- _Brief_
What lines below hold the string "java"? Copy them all.

━━ Entries shown

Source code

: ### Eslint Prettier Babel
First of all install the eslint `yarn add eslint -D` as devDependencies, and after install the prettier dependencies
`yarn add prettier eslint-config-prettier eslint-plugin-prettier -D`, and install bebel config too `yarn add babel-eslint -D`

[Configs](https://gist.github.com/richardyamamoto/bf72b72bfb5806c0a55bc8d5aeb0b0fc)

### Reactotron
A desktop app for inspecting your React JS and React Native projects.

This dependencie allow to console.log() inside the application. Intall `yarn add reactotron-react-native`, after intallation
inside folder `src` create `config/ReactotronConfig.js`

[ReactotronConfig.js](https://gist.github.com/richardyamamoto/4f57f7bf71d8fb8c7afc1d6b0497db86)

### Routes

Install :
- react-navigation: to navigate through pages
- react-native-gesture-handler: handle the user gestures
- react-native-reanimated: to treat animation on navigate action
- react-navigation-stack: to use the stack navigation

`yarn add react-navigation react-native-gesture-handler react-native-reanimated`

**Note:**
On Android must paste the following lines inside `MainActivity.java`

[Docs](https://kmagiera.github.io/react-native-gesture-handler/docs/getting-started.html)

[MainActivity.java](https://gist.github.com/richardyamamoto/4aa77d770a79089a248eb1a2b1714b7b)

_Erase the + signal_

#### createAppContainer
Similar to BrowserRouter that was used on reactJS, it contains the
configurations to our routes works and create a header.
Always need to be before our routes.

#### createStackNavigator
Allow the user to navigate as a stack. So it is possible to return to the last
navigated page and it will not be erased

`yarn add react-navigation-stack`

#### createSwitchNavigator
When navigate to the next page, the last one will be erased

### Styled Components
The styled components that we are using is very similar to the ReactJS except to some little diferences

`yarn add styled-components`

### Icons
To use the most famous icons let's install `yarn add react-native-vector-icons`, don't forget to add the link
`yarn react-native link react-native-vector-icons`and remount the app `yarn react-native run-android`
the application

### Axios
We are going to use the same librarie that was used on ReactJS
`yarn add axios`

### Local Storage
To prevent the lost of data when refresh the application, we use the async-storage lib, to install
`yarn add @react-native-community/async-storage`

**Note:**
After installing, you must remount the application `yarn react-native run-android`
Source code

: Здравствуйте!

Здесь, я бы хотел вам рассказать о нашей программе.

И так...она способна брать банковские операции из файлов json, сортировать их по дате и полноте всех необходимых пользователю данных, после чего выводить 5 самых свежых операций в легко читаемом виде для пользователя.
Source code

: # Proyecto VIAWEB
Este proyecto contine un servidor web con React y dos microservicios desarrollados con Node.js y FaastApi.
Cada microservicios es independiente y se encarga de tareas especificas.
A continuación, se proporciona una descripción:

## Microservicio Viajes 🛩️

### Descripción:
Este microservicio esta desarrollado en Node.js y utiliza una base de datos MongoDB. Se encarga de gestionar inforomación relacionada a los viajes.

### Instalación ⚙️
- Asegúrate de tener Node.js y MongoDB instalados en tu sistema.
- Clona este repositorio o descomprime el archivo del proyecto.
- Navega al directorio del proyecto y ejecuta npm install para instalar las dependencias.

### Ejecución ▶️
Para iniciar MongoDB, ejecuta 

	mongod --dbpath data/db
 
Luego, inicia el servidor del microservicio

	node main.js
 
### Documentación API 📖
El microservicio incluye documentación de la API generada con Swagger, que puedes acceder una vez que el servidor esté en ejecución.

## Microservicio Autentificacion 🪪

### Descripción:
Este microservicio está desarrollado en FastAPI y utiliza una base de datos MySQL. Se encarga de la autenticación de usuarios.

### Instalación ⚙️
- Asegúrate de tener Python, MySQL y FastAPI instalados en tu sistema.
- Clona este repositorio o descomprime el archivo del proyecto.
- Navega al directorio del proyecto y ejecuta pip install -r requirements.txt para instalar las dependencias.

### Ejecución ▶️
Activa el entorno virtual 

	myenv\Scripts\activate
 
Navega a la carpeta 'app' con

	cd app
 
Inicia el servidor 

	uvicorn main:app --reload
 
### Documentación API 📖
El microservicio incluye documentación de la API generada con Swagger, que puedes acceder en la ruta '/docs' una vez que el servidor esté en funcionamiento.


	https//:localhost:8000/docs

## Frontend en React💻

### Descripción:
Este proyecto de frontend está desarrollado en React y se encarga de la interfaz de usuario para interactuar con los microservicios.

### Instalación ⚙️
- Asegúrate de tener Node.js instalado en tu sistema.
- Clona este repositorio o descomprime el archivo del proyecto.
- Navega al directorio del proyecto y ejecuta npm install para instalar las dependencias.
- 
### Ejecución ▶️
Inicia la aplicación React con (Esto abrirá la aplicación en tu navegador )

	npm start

━━━━

- _Answer_
On Android must paste the following lines inside `MainActivity.java`
[MainActivity.java](https://gist.github.com/richardyamamoto/4aa77d770a79089a248eb1a2b1714b7b)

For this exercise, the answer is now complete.